Entering edit mode
23 months ago
Nemo
•
0
I have aligned my RNA sequences against human genome GRCh38.p13. Then I am using htseq-count to count the reads per gene. The below is the command I am using:
htseq-count ./sorted-bams/f.bam ./gencode.v41.chr_patch_hapl_scaff.annotation.gff3.gz > ./htseq/f.txt
In the output file, I got :
__no_feature 2280226
__ambiguous 244
__too_low_aQual 3761161
__not_aligned 34990259
__alignment_not_unique 0
Are these numbers reasonable?
How are distributed your reads in term of length? And their quality? Which software did you used for aligning them? Which parameters where used for the alignment? With no details there's no margin to investigate for reasons.
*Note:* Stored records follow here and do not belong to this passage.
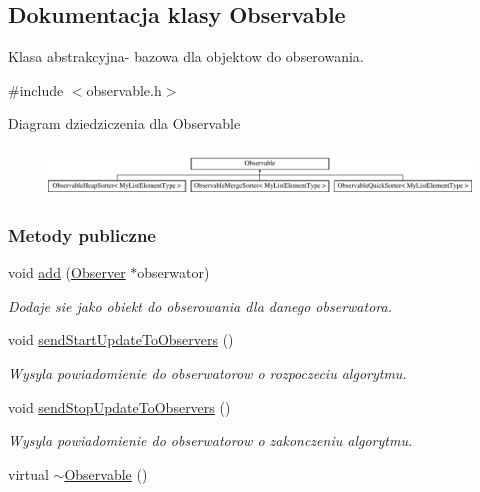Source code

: \hypertarget{class_observable}{\subsection{Dokumentacja klasy Observable}
\label{class_observable}
}


Klasa abstrakcyjna-\/ bazowa dla objektow do obserowania.  




{\ttfamily \#include $<$observable.\-h$>$}

Diagram dziedziczenia dla Observable\begin{figure}[H]
\begin{center}
\leavevmode
\includegraphics[height=1.282932cm]{class_observable}
\end{center}
\end{figure}
\subsubsection*{Metody publiczne}
\begin{DoxyCompactItemize}
\item 
void \hyperlink{class_observable_a18e7700c59126dbeb97d24844c6ed131}{add} (\hyperlink{class_observer}{Observer} $\ast$obserwator)
\begin{DoxyCompactList}\small\item\em Dodaje sie jako obiekt do obserowania dla danego obserwatora. \end{DoxyCompactList}\item 
void \hyperlink{class_observable_a78df64057f152342a43f27979186a6ba}{send\-Start\-Update\-To\-Observers} ()
\begin{DoxyCompactList}\small\item\em Wysyla powiadomienie do obserwatorow o rozpoczeciu algorytmu. \end{DoxyCompactList}\item 
void \hyperlink{class_observable_a16f75ed1514a0cb7526b5a5d2b7ca7c6}{send\-Stop\-Update\-To\-Observers} ()
\begin{DoxyCompactList}\small\item\em Wysyla powiadomienie do obserwatorow o zakonczeniu algorytmu. \end{DoxyCompactList}\item 
virtual \hyperlink{class_observable_a42f551d4d64ffa48a2ea8d7f0a4e42d4}{$\sim$\-Observable} ()
\end{DoxyCompactItemize}
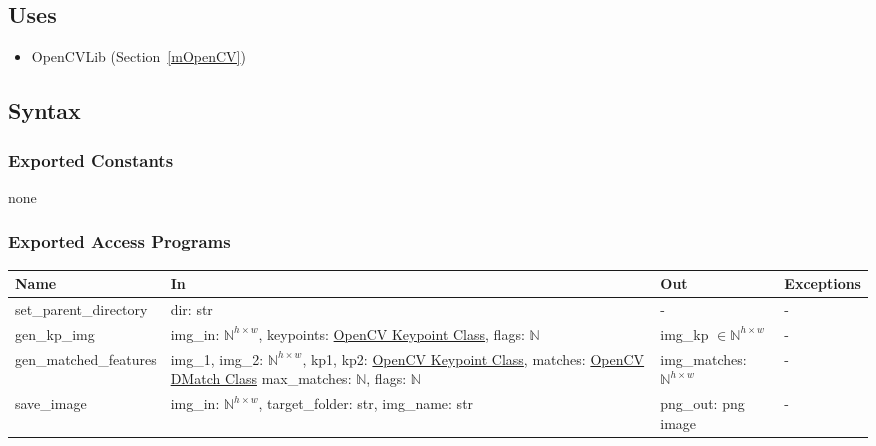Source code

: \documentclass[12pt, titlepage]{article}
\begin{document}
\subsection{Uses}
\begin{itemize}
  \item OpenCVLib (Section~\ref{mOpenCV})
\end{itemize}

\subsection{Syntax}
\subsubsection{Exported Constants}
none 

\subsubsection{Exported Access Programs}
\begin{center}
\begin{tabular}{p{4cm} p{5cm} p{4cm} p{2cm}}
\hline
\textbf{Name} & \textbf{In} & \textbf{Out} & \textbf{Exceptions} \\
\hline
set\_parent\_directory
& dir: str
& -
& - \\
\hline
gen\_kp\_img 
& img\_in: $\mathbb{N}^{h \times w}$, \newline
keypoints: \href{https://docs.opencv.org/3.4/d2/d29/classcv_1_1KeyPoint.html}{OpenCV Keypoint Class}, \newline
flags: $\mathbb{N}$ & img\_kp $\in \mathbb{N}^{h \times w}$ & - \\
\hline
gen\_matched\_features 
& img\_1, img\_2: $\mathbb{N}^{h \times w}$, \newline
kp1, kp2: \href{https://docs.opencv.org/3.4/d2/d29/classcv_1_1KeyPoint.html}{OpenCV Keypoint Class}, \newline
matches: \href{https://docs.opencv.org/3.4/d4/de0/classcv_1_1DMatch.html}{OpenCV DMatch Class} \newline
max\_matches: $\mathbb{N}$, \newline
flags: $\mathbb{N}$
& img\_matches: $\mathbb{N}^{h \times w}$ & - \\
\hline
save\_image
& img\_in: $\mathbb{N}^{h \times w}$, \newline
target\_folder: str, \newline
img\_name: str
& png\_out: png image
& - \\
\hline
\end{tabular}
\end{center}
\end{document}
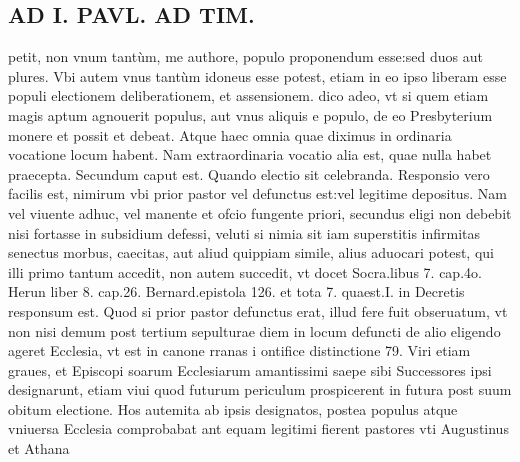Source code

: \documentclass{article}
\begin{document}
\begin{pages}
\section*{AD I. PAVL. AD TIM. }\pstart petit, non vnum tantùm, me authore, populo proponendum esse:sed duos aut plures. Vbi autem vnus tantùm idoneus esse potest, etiam in eo ipso liberam esse populi electionem deliberationem, et assensionem. dico adeo, vt si quem etiam magis aptum agnouerit populus, aut vnus aliquis e populo, de eo Presbyterium monere et possit et debeat. Atque  haec omnia quae diximus in ordinaria vocatione locum habent. Nam extraordinaria vocatio alia est, quae nulla habet praecepta.  \pend\pstart Secundum caput est. Quando electio sit celebranda. Responsio vero facilis est, nimirum vbi prior pastor vel defunctus est:vel legitime depositus. Nam vel viuente adhuc, vel manente et ofcio fungente priori, secundus eligi non debebit nisi fortasse in subsidium defessi, veluti si nimia sit iam superstitis infirmitas senectus morbus, caecitas, aut aliud quippiam simile, alius aduocari potest, qui illi primo tantum accedit, non autem succedit, vt docet Socra.libus 7. cap.4o. Herun liber  8. cap.26. Bernard.epistola 126. et tota 7. quaest.I. in Decretis responsum est. Quod si prior pastor defunctus erat, illud fere fuit obseruatum, vt non nisi demum post tertium sepulturae diem in locum defuncti de alio eligendo ageret Ecclesia, vt est in canone rranas i ontifice distinctione 79. Viri etiam graues, et Episcopi soarum Ecclesiarum amantissimi saepe sibi Successores ipsi designarunt, etiam viui quod futurum periculum prospicerent in futura post suum obitum electione. Hos autemita ab ipsis designatos, postea populus atque vniuersa Ecclesia comprobabat ant equam legitimi fierent pastores vti Augustinus et Athana\pend

\end{pages}
\end{document}
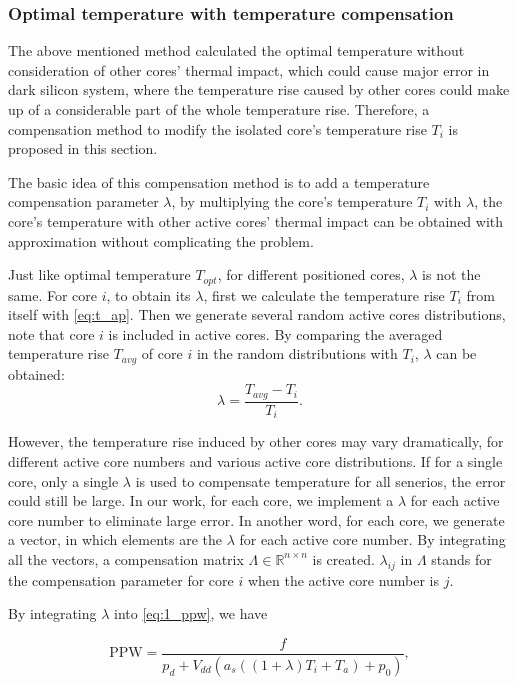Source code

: \subsubsection{Optimal temperature with temperature compensation}
The above mentioned method calculated the optimal temperature without consideration of other cores' thermal impact, which could cause major error in dark silicon system, where the temperature rise caused by other cores could make up of a considerable part of the whole temperature rise. Therefore, a compensation method to modify the isolated core's temperature rise $T_{i}$ is proposed in this section.

The basic idea of this compensation method is to add a temperature compensation parameter $\lambda$, by multiplying the core's temperature $T_{i}$ with $\lambda$, the core's temperature with other active cores' thermal impact can be obtained with approximation without complicating the problem.

Just like optimal temperature $T_{opt}$, for different positioned cores, $\lambda$ is not the same. For core $i$, to obtain its $\lambda$, first we calculate the temperature rise $T_{i}$ from itself with \eqref{eq:t_ap}. Then we generate several random active cores distributions, note that core $i$ is included in active cores. By comparing the averaged temperature rise $T_{avg}$ of core $i$ in the random distributions with $T_{i}$, $\lambda$ can be obtained:
\begin{equation}\label{eq:lambda}
\lambda = \frac{T_{avg}-T_{i}}{T_{i}}.
\end{equation}

However, the temperature rise induced by other cores may vary dramatically, for different active core numbers and various active core distributions. If for a single core, only a single $\lambda$ is used to compensate temperature for all senerios, the error could still be large. In our work, for each core, we implement a $\lambda$ for each active core number to eliminate large error. In another word, for each core, we generate a vector, in which elements are the $\lambda$ for each active core number. By integrating all the vectors, a compensation matrix $\Lambda \in \mathbb{R}^{n \times n}$ is created. $\lambda_{ij}$ in $\Lambda$ stands for the compensation parameter for core $i$ when the active core number is $j$.

By integrating $\lambda$ into \eqref{eq:1_ppw}, we have

\begin{equation}\label{eq:c_full_1_ppw}
\text{PPW}=\frac{f}{p_{d}+V_{dd}(a_{s}((1+\lambda)T_{i}+T_{a})+p_{0})},
\end{equation}

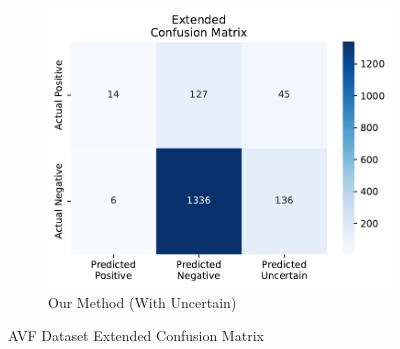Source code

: \documentclass{ieeeaccess}
\begin{document}
\begin{figure}[H]
\begin{subfigure}[b]{0.32\textwidth}
        \label{fig:pta-symptom-method1}
    \end{subfigure}
    \hfill
    \begin{subfigure}[b]{0.32\textwidth}
        \centering
        \includegraphics[width=\linewidth]{new_with_AVF.pdf}
        \caption{Our Method (With Uncertain)}
        \label{fig:pta-symptom-method2}
    \end{subfigure}

    \caption{AVF Dataset Extended Confusion Matrix}
    \label{fig:AVF_ECM}
\end{figure}
\end{document}
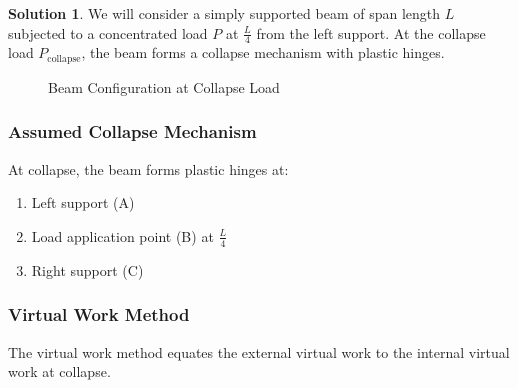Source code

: \documentclass[12pt]{article}
\theoremstyle{definition} %
\newtheorem{solution}{Solution}
\theoremstyle{plain} %
\begin{document}
\pagebreak
\begin{solution}
\noindent

We will consider a simply supported beam of span length $ L $ subjected to a concentrated load $ P $ at $ \frac{L}{4} $ from the left support. At the collapse load $ P_{\text{collapse}} $, the beam forms a collapse mechanism with plastic hinges.

\begin{figure}[h!]
\centering
{}
\caption{Beam Configuration at Collapse Load}
\end{figure}

\subsubsection*{Assumed Collapse Mechanism}

At collapse, the beam forms plastic hinges at:
\begin{enumerate}
    \item Left support (A)
    \item Load application point (B) at $ \frac{L}{4} $
    \item Right support (C)
\end{enumerate}

\subsubsection*{Virtual Work Method}

The virtual work method equates the external virtual work to the internal virtual work at collapse.


\end{solution}
\end{document}

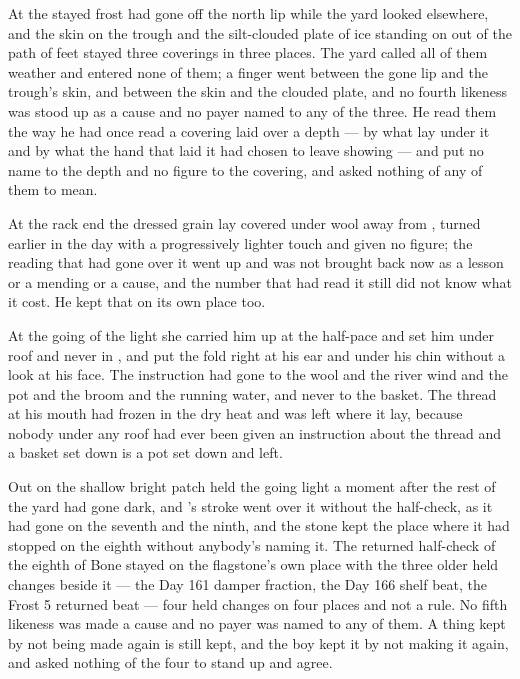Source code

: At  the stayed frost had gone off the north lip while the yard looked elsewhere, and the skin on the trough and the silt-clouded plate of ice standing on  out of the path of feet stayed three coverings in three places. The yard called all of them weather and entered none of them; a finger went between the gone lip and the trough's skin, and between the skin and the clouded plate, and no fourth likeness was stood up as a cause and no payer named to any of the three. He read them the way he had once read a covering laid over a depth --- by what lay under it and by what the hand that laid it had chosen to leave showing --- and put no name to the depth and no figure to the covering, and asked nothing of any of them to mean.

At the rack end the dressed grain lay covered under wool away from , turned earlier in the day with a progressively lighter touch and given no figure; the reading that had gone over it went up  and was not brought back now as a lesson or a mending or a cause, and the number that had read it still did not know what it cost. He kept that on its own place too.

At the going of the light she carried him up at the half-pace and set him under  roof and never in , and put the fold right at his ear and under his chin without a look at his face. The instruction had gone to the wool and the river wind and the pot and the broom and the running water, and never to the basket. The thread at his mouth had frozen in the dry heat and was left where it lay, because nobody under any roof had ever been given an instruction about the thread and a basket set down is a pot set down and left.

\scenebreak

Out on  the shallow bright patch held the going light a moment after the rest of the yard had gone dark, and 's stroke went over it without the half-check, as it had gone on the seventh and the ninth, and the stone kept the place where it had stopped on the eighth without anybody's naming it. The returned half-check of the eighth of Bone stayed on the flagstone's own place with the three older held changes beside it --- the Day 161 damper fraction, the Day 166 shelf beat, the Frost 5 returned beat --- four held changes on four places and not a rule. No fifth likeness was made a cause and no payer was named to any of them. A thing kept by not being made again is still kept, and the boy kept it by not making it again, and asked nothing of the four to stand up and agree.

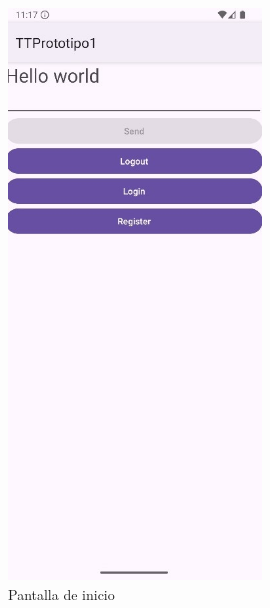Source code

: \documentclass[a4paper,openright,12pt]{article}
\begin{document}
\begin{figure}[htp]
    \centering
    \begin{minipage}{0.3\textwidth}
        \centering
        \includegraphics[width=0.6\textwidth]{Images/Vista_It1.jpg} 
        \caption{Pantalla de inicio}
        \label{fig:Pantalla de inicio}
    \end{minipage}
    \hfill
    \begin{minipage}{0.3\textwidth}
        \centering

\end{minipage}
\end{figure}
\end{document}
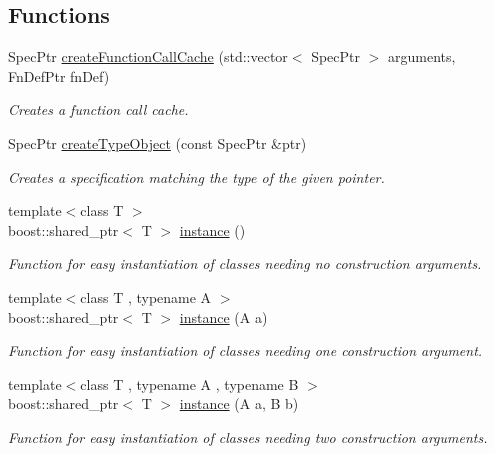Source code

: \subsection*{Functions}
\begin{DoxyCompactItemize}
\item 
Spec\-Ptr \hyperlink{namespacegiskard__suturo_a598c5b3c2838ce29f6d9a269ae0a601d}{create\-Function\-Call\-Cache} (std\-::vector$<$ Spec\-Ptr $>$ arguments, Fn\-Def\-Ptr fn\-Def)
\begin{DoxyCompactList}\small\item\em Creates a function call cache. \end{DoxyCompactList}\item 
Spec\-Ptr \hyperlink{namespacegiskard__suturo_aef7b76df3c95169681fbc40702ab939c}{create\-Type\-Object} (const Spec\-Ptr \&ptr)
\begin{DoxyCompactList}\small\item\em Creates a specification matching the type of the given pointer. \end{DoxyCompactList}\item 
{\footnotesize template$<$class T $>$ }\\boost\-::shared\-\_\-ptr$<$ T $>$ \hyperlink{namespacegiskard__suturo_af5bbc7ef4d715f8370eaaa74109fa6b8}{instance} ()
\begin{DoxyCompactList}\small\item\em Function for easy instantiation of classes needing no construction arguments. \end{DoxyCompactList}\item 
{\footnotesize template$<$class T , typename A $>$ }\\boost\-::shared\-\_\-ptr$<$ T $>$ \hyperlink{namespacegiskard__suturo_af1bb9821602818fc7f379b4220304c5d}{instance} (A a)
\begin{DoxyCompactList}\small\item\em Function for easy instantiation of classes needing one construction argument. \end{DoxyCompactList}\item 
{\footnotesize template$<$class T , typename A , typename B $>$ }\\boost\-::shared\-\_\-ptr$<$ T $>$ \hyperlink{namespacegiskard__suturo_a102b7f8570f3cba8d0e43ae2d575a9a6}{instance} (A a, B b)
\begin{DoxyCompactList}\small\item\em Function for easy instantiation of classes needing two construction arguments. \end{DoxyCompactList}\item 

\end{DoxyCompactItemize}
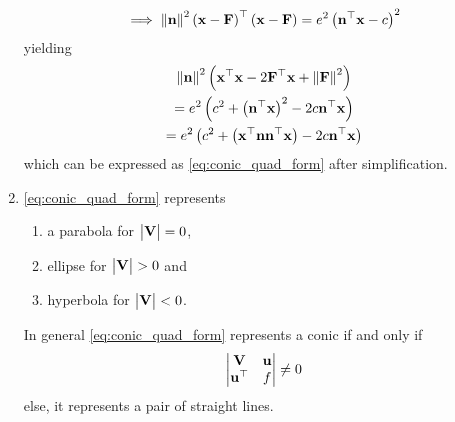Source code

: \documentclass[journal,12pt,twocolumn]{IEEEtran}
\renewcommand\thesection{\arabic{section}}
\renewcommand\thesubsection{\thesection.\arabic{subsection}}
\begin{document}
\begin{enumerate}[label=\thesubsection.\arabic*.,ref=\thesubsection.\theenumi]
\begin{align}
			\implies \left\lVert\mathbf{n}\right\rVert^2\left(\mathbf{x}-\mathbf{F}\right)^{\top}\left(\mathbf{x}-\mathbf{F}\right)=e^2\left(\mathbf{n}^{\top}\mathbf{x} - c\right)^2
    \end{align}
    yielding
\begin{multline}
\left\lVert\mathbf{n}\right\rVert^2\left(\mathbf{x}^{\top}\mathbf{x}-2\mathbf{F}^{\top}\mathbf{x}+\left\lVert\mathbf{F}\right\rVert^2\right)
	\\
	=e^2\left(c^2+\left(\mathbf{n}^{\top}\mathbf{x} \right)^2-2c\mathbf{n}^{\top}\mathbf{x}\right) 
	\\
=e^2\left(c^2+\left(\mathbf{x}^{\top}\mathbf{n}\mathbf{n}^{\top}\mathbf{x} \right)-2c\mathbf{n}^{\top}\mathbf{x}\right)
\end{multline}
%
which can be expressed as \eqref{eq:conic_quad_form} after simplification.
\item \eqref{eq:conic_quad_form} represents 
	\begin{enumerate}
		\item a parabola for $\begin{vmatrix}\mathbf{V}\end{vmatrix} = 0 $,
		\item ellipse for $\begin{vmatrix}\mathbf{V}\end{vmatrix} > 0 $ and 
		\item hyperbola for $\begin{vmatrix}\mathbf{V}\end{vmatrix} < 0 $.
	\end{enumerate}
			In general
\eqref{eq:conic_quad_form}  represents a conic  if and only if
\begin{align}
\begin{vmatrix}
\mathbf{V}&\mathbf{u}
\\
\mathbf{u}^{\top}&f
\end{vmatrix}
\ne  0
\label{eq:quad_forms_pair_det}
\end{align}
%
else, it represents a pair of straight lines.
\end{enumerate}
\end{document}
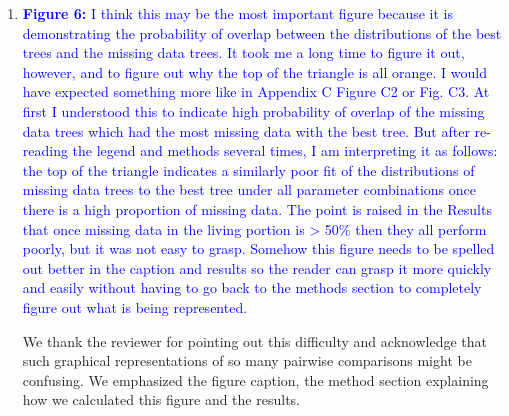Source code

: \documentclass[12pt,letterpaper]{article}
\begin{document}
\begin{enumerate}

\item{\textcolor{blue}{\textbf{Figure 6:} I think this may be the most important figure because it is demonstrating the probability of overlap between the distributions of the best trees and the missing data trees.
It took me a long time to figure it out, however, and to figure out why the top of the triangle is all orange.
I would have expected something more like in Appendix C Figure C2 or Fig. C3.
At first I understood this to indicate high probability of overlap of the missing data trees which had the most missing data with the best tree.
But after re-reading the legend and methods several times, I am interpreting it as follows: the top of the triangle indicates a similarly poor fit of the distributions of missing data trees to the best tree under all parameter combinations once there is a high proportion of missing data.
The point is raised in the Results that once missing data in the living portion is > 50\% then they all perform poorly, but it was not easy to grasp.
Somehow this figure needs to be spelled out better in the caption and results so the reader can grasp it more quickly and easily without having to go back to the methods section to completely figure out what is being represented.}}

We thank the reviewer for pointing out this difficulty and acknowledge that such graphical representations of so many pairwise comparisons might be confusing.
We emphasized the figure caption, the method section explaining how we calculated this figure and the results.


\end{enumerate}
\end{document}
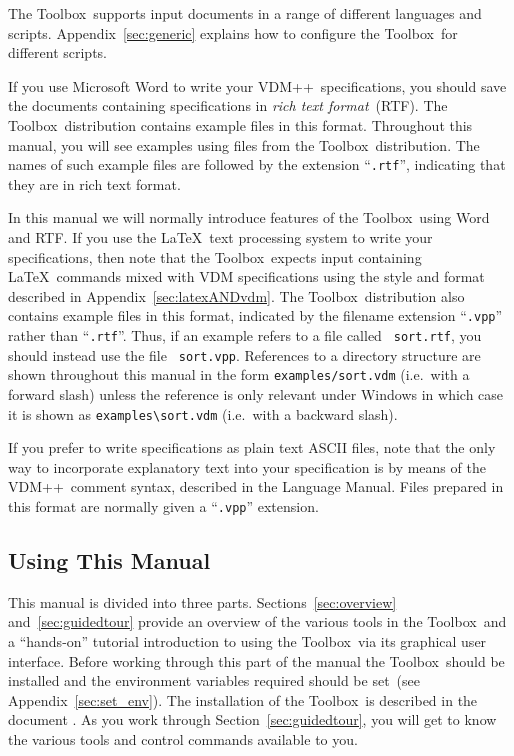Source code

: \documentclass[\pformat,12pt]{article}
\newcommand{\vdmslpp}{VDM++}
\newcommand{\Toolbox}{Toolbox}
\newcommand{\vdmext}{vpp}
\begin{document}
The \Toolbox\ supports input documents in a range of different
languages and scripts. 
Appendix~\ref{sec:generic} explains how to 
configure the \Toolbox\ for different scripts. 

If you use Microsoft Word to write your \vdmslpp\ specifications, you
should save the documents containing specifications in {\em rich text
  format\/}~(RTF). The \Toolbox\ distribution contains example files in
this format. Throughout this manual, you will see examples using files
from the \Toolbox\ distribution. The names of such example files are
followed by the extension ``{\tt .rtf}'', indicating that they are in
rich text format. 

In this manual we will normally introduce features of the \Toolbox\ 
using Word and RTF.  If you use the \LaTeX\ text processing system to
write your specifications, then note that the \Toolbox\ expects input
containing \LaTeX\ commands mixed with VDM specifications using the
style and format described in Appendix~\ref{sec:latexANDvdm}. The
\Toolbox\ distribution also contains example files in this format,
indicated by the filename extension ``{\tt .\vdmext}'' rather than
``{\tt .rtf}''.  Thus, if an example refers to a file called {\tt
  sort.rtf}, you should instead use the file {\tt
  sort.\vdmext}. References to a directory structure are shown
throughout this manual in the form {\tt examples/sort.vdm} (i.e.\ with a
forward slash)   unless the reference is only relevant under Windows
in which case  it is shown as \verb+examples\sort.vdm+ (i.e.\ with a
backward slash).

If you prefer to write specifications as plain text ASCII files, 
note that the only way to incorporate explanatory text into your
specification is by means of the \vdmslpp\ comment syntax, described
in the Language Manual. Files prepared in this format are normally
given a ``{\tt .\vdmext}'' extension.


\subsection*{Using This Manual}

This manual is divided into three parts. Sections~\ref{sec:overview}
and~\ref{sec:guidedtour} provide an overview of the various tools in
the \Toolbox\ and a ``hands-on'' tutorial introduction to using the
\Toolbox\ via its graphical user interface.  Before working through
this part of the manual the \Toolbox\ should be installed and the
environment variables required should be set~(see
Appendix~\ref{sec:set_env}). The installation of the \Toolbox\ is
described in the document
.
As you work through Section~\ref{sec:guidedtour}, you will get to know
the various tools and control commands available to you.
\end{document}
Thanks Shred for your response. Regarding software, I am using GATK DRAGEN Map for alignment. The command I am using does not have any specific parameter as follows:
Im not sure how can I get the other information you asked for. samtools view maybe?
I'm not sure how Dragen handles the alignment file and if there's any incompatibilities with quantification softwares like htseq-count. Why not following the Illumina protocol also for the quantification?
Before doing any kind of analysis you need to check the quality of the sequencing file. Run FASTQC against them to see the read length distribution, sequencing qualities and other features.